Book Synopsis James K. Humphrey and the Sabbath-Day Adventists by : R. Clifford Jones

Book excerpt: In James K. Humphrey and the Sabbath-Day Adventists, R. Clifford Jones tells the story of this important black religious figure and his attempt to bring about self-determination for twentieth-century blacks in New York City. Humphrey was a Baptist minister who joined the Seventh-day Adventist (SDA) Church shortly after arriving in New York City from Jamaica at the turn of the twentieth century. A leader of uncommon competency and charisma, Humphrey functioned as an SDA minister in Harlem during the time the community became the black capital of the United States. Though he led his congregation to a position of prominence within the SDA denomination, Humphrey came to believe the black experience in Adventism was one of disenfranchisement. When he refused to alter his plans for a utopian community for blacks in the face of dissent from SDA church leaders, Humphrey's ministerial credentials were revoked and his congregation was dissolved.

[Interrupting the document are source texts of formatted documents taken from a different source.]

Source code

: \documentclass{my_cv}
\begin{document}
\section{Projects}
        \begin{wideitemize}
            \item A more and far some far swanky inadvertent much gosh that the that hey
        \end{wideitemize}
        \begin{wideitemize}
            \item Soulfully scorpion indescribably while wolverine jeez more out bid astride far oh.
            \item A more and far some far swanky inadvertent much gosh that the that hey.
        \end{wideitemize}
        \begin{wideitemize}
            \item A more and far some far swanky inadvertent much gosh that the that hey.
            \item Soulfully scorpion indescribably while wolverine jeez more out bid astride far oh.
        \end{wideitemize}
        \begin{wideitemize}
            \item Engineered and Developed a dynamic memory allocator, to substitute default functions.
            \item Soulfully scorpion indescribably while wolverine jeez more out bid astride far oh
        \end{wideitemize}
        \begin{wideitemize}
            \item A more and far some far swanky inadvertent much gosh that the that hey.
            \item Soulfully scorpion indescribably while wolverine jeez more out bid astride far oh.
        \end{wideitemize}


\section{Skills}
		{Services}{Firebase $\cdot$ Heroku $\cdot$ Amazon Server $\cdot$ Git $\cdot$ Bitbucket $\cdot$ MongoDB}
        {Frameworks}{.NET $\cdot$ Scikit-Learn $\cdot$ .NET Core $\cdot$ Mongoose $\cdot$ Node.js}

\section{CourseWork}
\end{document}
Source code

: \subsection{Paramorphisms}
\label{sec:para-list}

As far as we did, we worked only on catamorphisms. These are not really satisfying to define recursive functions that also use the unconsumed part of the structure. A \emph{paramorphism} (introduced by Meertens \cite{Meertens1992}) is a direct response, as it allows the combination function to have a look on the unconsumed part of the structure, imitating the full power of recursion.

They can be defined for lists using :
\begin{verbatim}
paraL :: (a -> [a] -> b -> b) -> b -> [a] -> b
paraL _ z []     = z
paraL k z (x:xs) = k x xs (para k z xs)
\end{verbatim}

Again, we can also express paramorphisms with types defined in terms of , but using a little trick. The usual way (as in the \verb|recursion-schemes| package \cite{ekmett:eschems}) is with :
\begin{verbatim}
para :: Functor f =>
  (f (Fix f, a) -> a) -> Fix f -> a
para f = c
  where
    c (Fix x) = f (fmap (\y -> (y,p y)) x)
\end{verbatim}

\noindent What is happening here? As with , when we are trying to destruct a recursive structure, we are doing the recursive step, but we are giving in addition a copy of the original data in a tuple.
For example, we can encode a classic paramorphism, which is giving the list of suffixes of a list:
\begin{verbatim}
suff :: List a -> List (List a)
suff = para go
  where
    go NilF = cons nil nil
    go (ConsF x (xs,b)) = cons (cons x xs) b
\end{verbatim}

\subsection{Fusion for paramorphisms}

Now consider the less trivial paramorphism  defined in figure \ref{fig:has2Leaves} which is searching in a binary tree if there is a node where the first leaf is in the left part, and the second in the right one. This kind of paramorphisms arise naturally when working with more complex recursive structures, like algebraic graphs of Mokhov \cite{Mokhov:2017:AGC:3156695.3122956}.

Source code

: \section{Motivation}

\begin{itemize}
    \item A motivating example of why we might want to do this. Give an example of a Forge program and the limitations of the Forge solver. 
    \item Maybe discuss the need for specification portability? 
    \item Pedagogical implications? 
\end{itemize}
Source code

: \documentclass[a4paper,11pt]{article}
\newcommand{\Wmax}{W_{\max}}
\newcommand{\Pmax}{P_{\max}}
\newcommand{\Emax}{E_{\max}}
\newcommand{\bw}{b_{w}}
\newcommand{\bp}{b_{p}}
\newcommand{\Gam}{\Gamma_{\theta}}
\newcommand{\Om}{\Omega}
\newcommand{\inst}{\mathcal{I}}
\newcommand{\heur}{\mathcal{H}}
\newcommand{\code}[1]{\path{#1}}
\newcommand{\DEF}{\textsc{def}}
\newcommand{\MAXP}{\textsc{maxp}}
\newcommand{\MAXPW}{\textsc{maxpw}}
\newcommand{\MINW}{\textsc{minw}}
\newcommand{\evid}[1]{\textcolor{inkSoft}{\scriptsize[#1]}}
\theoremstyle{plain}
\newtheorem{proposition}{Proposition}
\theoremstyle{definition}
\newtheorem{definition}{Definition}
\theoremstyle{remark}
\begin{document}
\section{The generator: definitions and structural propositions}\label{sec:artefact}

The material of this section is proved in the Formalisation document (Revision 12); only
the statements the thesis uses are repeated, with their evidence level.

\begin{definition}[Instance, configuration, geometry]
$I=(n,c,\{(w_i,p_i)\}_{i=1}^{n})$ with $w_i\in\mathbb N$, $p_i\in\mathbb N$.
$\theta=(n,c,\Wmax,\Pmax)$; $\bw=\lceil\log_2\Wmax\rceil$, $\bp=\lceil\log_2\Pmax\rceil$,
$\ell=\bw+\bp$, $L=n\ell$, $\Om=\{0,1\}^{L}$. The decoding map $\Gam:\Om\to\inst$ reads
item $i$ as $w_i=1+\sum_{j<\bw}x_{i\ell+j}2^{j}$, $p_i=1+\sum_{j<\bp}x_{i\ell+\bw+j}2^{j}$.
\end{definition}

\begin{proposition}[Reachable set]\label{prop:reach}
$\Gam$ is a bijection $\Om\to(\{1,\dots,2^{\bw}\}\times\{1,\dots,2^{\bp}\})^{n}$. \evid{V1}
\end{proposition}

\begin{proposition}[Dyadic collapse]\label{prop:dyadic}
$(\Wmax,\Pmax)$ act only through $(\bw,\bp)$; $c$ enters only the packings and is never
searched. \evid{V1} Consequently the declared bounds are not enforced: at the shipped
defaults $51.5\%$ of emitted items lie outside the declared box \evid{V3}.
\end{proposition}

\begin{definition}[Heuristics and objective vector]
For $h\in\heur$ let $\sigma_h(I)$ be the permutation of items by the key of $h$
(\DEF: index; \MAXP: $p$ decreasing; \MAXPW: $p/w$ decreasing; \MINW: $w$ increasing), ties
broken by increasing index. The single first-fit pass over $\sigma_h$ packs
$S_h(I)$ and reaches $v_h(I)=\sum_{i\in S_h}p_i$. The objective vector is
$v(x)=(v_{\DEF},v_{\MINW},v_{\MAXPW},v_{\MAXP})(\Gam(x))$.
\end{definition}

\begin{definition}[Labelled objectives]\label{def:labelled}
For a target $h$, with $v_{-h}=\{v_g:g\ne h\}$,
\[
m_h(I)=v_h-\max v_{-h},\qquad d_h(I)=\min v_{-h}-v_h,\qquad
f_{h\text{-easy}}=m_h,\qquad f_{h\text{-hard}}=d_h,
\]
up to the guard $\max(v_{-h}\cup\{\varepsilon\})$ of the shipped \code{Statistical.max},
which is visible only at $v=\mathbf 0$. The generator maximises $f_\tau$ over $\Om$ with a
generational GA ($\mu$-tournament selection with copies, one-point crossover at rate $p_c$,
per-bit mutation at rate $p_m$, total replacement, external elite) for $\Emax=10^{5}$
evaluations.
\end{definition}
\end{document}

Subsequently, Humphrey established an independent black religious organization, the United Sabbath-Day Adventists. This book rescues the Sabbath-Day Adventists from obscurity. Humphrey's break with the Seventh-day Adventists provides clues to the state of black-white relationships in the denomination at the time. It set the stage for the creation of the separate administrative structure for blacks established by the SDA church in 1945. This history of a minister and his church demonstrates the struggles of small, independent, black congregations in the urban community during the twentieth century.